§ Requirement:
Could you reproduce, word for word, everything below from the line containing "will have a" down to the line containing "A: Well, I have a surprise for Phil tomorrow.", with both of those lines included and no others?

§ Records shown:

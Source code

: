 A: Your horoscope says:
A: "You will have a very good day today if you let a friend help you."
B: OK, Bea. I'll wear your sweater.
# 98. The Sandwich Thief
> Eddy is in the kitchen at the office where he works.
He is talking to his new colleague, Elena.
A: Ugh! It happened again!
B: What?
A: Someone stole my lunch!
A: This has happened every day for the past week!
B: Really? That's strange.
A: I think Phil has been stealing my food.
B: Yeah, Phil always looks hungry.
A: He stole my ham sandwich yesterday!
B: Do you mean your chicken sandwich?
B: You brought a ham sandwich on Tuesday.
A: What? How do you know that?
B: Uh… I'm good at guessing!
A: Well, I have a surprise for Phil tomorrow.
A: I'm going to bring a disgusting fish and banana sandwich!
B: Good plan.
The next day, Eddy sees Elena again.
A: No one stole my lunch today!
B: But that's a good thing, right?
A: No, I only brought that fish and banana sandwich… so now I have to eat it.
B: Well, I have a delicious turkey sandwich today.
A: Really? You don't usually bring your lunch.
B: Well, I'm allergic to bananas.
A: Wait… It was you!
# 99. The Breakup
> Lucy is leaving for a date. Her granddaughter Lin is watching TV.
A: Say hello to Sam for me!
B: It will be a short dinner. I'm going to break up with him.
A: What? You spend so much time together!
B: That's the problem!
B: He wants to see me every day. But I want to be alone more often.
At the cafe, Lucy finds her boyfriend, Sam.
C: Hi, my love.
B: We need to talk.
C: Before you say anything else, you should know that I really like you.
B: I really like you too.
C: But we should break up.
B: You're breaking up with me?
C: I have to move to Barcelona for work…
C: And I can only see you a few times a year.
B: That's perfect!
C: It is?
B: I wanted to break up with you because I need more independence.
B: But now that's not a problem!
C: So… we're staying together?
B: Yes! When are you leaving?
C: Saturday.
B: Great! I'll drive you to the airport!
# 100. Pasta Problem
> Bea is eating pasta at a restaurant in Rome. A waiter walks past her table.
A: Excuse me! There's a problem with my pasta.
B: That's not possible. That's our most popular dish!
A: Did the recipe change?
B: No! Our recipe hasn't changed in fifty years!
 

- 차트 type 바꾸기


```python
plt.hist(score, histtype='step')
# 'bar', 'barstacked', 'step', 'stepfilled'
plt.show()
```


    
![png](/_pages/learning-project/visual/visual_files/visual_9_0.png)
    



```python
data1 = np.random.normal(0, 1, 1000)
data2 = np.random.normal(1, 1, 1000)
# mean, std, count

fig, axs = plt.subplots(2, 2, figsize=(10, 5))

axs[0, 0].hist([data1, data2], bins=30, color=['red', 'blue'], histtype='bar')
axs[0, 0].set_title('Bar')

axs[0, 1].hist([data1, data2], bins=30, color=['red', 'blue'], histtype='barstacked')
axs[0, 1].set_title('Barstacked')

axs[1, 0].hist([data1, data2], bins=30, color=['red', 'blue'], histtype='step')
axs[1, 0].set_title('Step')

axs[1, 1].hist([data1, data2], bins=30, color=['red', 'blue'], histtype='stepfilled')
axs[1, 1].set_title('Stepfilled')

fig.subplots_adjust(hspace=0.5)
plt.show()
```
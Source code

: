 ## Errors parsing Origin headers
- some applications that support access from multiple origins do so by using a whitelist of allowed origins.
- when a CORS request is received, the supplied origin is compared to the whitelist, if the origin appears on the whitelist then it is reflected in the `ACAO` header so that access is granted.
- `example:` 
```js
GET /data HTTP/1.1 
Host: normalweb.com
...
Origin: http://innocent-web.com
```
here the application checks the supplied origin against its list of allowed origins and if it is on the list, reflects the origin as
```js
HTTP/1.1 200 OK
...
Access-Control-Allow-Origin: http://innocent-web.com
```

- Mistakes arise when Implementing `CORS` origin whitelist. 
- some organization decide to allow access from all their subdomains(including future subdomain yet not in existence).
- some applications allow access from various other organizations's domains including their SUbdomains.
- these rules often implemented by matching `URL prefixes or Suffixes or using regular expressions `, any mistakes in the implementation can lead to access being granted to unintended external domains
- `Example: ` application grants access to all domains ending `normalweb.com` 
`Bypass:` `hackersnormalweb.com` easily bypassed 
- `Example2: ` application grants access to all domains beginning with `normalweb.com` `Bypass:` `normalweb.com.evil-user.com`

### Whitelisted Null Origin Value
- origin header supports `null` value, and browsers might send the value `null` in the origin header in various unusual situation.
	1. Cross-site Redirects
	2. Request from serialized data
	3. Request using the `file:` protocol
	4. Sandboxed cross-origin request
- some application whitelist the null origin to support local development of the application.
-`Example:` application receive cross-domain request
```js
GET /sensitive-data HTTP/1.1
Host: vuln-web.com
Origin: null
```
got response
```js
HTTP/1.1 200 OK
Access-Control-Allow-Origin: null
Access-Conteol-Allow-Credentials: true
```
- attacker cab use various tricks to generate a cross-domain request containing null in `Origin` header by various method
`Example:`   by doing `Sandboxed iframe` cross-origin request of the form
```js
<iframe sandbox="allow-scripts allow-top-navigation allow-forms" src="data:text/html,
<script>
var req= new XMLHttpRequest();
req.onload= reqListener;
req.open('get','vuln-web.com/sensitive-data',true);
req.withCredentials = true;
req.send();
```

§ Answer to the problem:
A: "You will have a very good day today if you let a friend help you."
B: OK, Bea. I'll wear your sweater.
# 98. The Sandwich Thief
> Eddy is in the kitchen at the office where he works.
He is talking to his new colleague, Elena.
A: Ugh! It happened again!
B: What?
A: Someone stole my lunch!
A: This has happened every day for the past week!
B: Really? That's strange.
A: I think Phil has been stealing my food.
B: Yeah, Phil always looks hungry.
A: He stole my ham sandwich yesterday!
B: Do you mean your chicken sandwich?
B: You brought a ham sandwich on Tuesday.
A: What? How do you know that?
B: Uh… I'm good at guessing!
A: Well, I have a surprise for Phil tomorrow.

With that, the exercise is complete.